Ōkiwi Bay


Ōkiwi Bay is a small town in the Marlborough Sounds, New Zealand, within Croisilles Harbour. It has about 200 houses and about 80 permanent residents. The area was noted for its oysters.

Name

Ōkiwi Bay officially had a macron added to its name on 5 November 2018 by the New Zealand Geographic Board. The New Zealand Ministry for Culture and Heritage gives a translation of "place of the kiwi" for Ōkiwi.

About

There were pre-European Maori settlements in this area and the Bay's name dates from those times. The primary Ngāti Koata settlement in the area was at Whangarae, adjacent to Okiwi Bay on the western side of Goat Hill. In 1880 50 acres was leased by the Crown to Alabby Hobbs. A saw mill was opened in the 1890s by Messrs Mace and Holland who had lease 3,200 acres of Maori land. A track to the Rai Valley was made in 1895. By 1904 Okiwi Bay had become a popular destination for holiday makers,
In 1957 a unique patu was uncovered while excavating a load of single from a beach in Okiwi Bay.
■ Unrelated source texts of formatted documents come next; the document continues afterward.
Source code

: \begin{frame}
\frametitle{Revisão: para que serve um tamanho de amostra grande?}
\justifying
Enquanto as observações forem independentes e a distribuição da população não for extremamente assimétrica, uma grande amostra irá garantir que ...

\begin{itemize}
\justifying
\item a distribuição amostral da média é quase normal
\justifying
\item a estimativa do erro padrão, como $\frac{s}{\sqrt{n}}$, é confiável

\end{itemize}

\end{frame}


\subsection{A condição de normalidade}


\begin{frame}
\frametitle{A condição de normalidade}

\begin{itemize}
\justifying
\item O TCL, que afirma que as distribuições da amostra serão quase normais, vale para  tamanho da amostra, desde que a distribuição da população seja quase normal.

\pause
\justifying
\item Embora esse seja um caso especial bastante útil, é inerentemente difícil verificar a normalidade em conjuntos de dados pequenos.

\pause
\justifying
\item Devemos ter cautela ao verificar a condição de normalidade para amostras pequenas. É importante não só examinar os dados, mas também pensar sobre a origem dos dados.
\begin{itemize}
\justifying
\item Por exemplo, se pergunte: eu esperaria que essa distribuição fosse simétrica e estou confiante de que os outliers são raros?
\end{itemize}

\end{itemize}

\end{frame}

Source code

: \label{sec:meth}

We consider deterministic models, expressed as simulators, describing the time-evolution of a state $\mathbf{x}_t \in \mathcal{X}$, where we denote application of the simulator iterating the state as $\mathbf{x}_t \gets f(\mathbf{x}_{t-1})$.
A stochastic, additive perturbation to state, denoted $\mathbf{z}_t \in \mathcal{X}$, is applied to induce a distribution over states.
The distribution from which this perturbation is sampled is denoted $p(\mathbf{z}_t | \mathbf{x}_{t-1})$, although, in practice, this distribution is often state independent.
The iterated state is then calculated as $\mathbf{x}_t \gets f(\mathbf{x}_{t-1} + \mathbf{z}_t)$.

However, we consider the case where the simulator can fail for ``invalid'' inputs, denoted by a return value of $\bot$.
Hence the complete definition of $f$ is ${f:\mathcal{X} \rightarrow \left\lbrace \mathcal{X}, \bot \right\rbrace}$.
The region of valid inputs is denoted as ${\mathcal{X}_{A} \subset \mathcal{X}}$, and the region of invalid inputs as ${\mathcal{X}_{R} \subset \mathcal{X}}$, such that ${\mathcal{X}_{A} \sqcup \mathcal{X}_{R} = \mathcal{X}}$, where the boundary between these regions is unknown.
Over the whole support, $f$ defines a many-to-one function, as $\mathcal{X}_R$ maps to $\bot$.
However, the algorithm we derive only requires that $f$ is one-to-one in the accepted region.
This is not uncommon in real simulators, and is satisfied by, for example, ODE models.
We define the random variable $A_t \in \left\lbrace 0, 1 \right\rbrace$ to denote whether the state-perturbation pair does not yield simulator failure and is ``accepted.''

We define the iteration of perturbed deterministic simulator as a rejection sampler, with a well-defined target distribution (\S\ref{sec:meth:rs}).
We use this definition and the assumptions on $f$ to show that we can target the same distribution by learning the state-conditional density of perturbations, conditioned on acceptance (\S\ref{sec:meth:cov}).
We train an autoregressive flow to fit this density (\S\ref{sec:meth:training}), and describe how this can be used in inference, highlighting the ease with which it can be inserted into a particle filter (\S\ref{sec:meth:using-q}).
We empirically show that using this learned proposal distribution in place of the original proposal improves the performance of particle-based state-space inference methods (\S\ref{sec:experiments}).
The patu was described as being stone and resembling a medieval mace. The style was more in line with those from the Chatham Islands, but the stone was definitely of local, Okiwi Bay, origin.
It is a base for the Okiwi Bay Voluntary Rural Fire Force and St John's Ambulance. There is a holiday park and the area is predominately a holiday resort. In 2015 when a Dutch aquaculture company, Skretting, proposed setting up a fish farm in the Bay, local residents protested against it, stating that it would ruin the natural resources of the area. The Environment Court granted permission for Skretting's to proceed in 2016. In 2017 the settlement got mobile phone coverage.